When the long-awaited decision came down in the Harvard discrimination case, many individuals were probably surprised how U.S. District Judge Allison Burroughs ruled in favor of Harvard. It seemed like the money would be on Harvard losing, a seeming victim of prejudice against Asian Americans after the cover was stripped from the Harvard admissions process.

Fortunately, after all, the money was not so perceptive, since diversity may well have meaning, past discrimination may call for rectification, and the best way to deal with values-laden issues that have no simple answers is to enable full freedom. 

The first thing to consider is that like many other schools, Harvard is not a public institution, but a private institution.

Private institutions should be able to take affirmative action, but public institutions should be forbidden from doing so. A public institution, a government institution, must be kept to “target” admissions far more strictly than private ones.

I am not only against government-mandated affirmative action for public universities, I am against the option of affirmative action by those institutions. Of course, since government institutions are public colleges, what they might choose is a default government mandate from the perspective of a state citizen.

Everyone is required to finance governments and their agencies, unlike private schools.  In reality, the government has much more authority than any private institution, and that makes a public institution refusing you a much more harmful advantage than when a private institution does.

But why should a private school, when admitting students, take race or ethnicity into account?

First, there is fundamental freedom; people should be very reluctant to allow the government to tell private actors how they need to run themselves. As far as race-based decisions are concerned, there is reason to believe that diversity has educational and other benefits for students, including substantial research largely at the college level.

In view of competing products, treating everyone without regard to race and the advantages of diversity, we need to allow room for numerous approaches to balance the two, both to see which mixes produce the best overall results and because all people value not only these products, but academic achievement, creativity, social networking, and many other variables.

There is also an argument that African Americans are have been at a disadvantage in the United States, and it is the right thing for institutions to do to take that into account when evaluating African American applicants.

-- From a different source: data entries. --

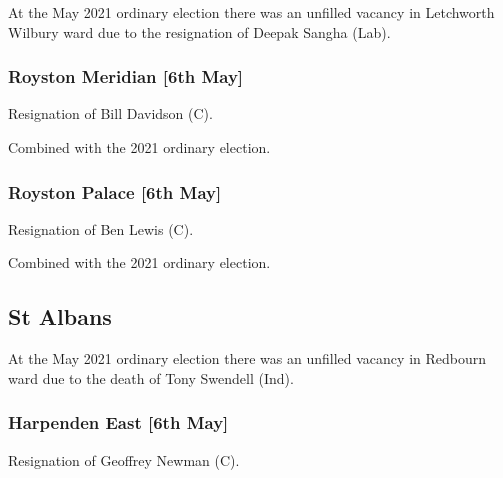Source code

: \documentclass[a4paper,openany]{book}
\begin{document}
\begin{resultsiii}
At the May 2021 ordinary election there was an unfilled vacancy in Letchworth Wilbury ward due to the resignation of Deepak Sangha (Lab).

\subsubsection*{Royston Meridian \hspace*{\fill}\nolinebreak[1]%
	\enspace\hspace*{\fill}
	[6th May]}


Resignation of Bill Davidson (C).

Combined with the 2021 ordinary election.

\subsubsection*{Royston Palace \hspace*{\fill}\nolinebreak[1]%
	\enspace\hspace*{\fill}
	[6th May]}


Resignation of Ben Lewis (C).

Combined with the 2021 ordinary election.

\subsection*{St Albans}

At the May 2021 ordinary election there was an unfilled vacancy in Redbourn ward due to the death of Tony Swendell (Ind).

\subsubsection*{Harpenden East \hspace*{\fill}\nolinebreak[1]%
	\enspace\hspace*{\fill}
	[6th May]}


Resignation of Geoffrey Newman (C).


\end{resultsiii}
\end{document}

Government treating people differently based on their race is the main problem, but we want to leave as much space as possible for attempts to create a fair and open environment for all people.

As expressed by the group of students in the Harvard case, Asian Americans who work very hard academically and “play by the rules” may be disadvantaged, which is why the distinction between public and private is so important.

Increasing attention to legacy admissions, athlete preferences, and, of course, apparently just buying a student’s way into a college, bottom-up recognition of many questionable admissions policies may manifest itself.

With many different goods competing against each other, what is the right or wrong thing to do is often very difficult to discern. In view of this, we should want as much freedom as possible to weigh things differently and make distinct decisions. The well-known ruling from Harvard does that.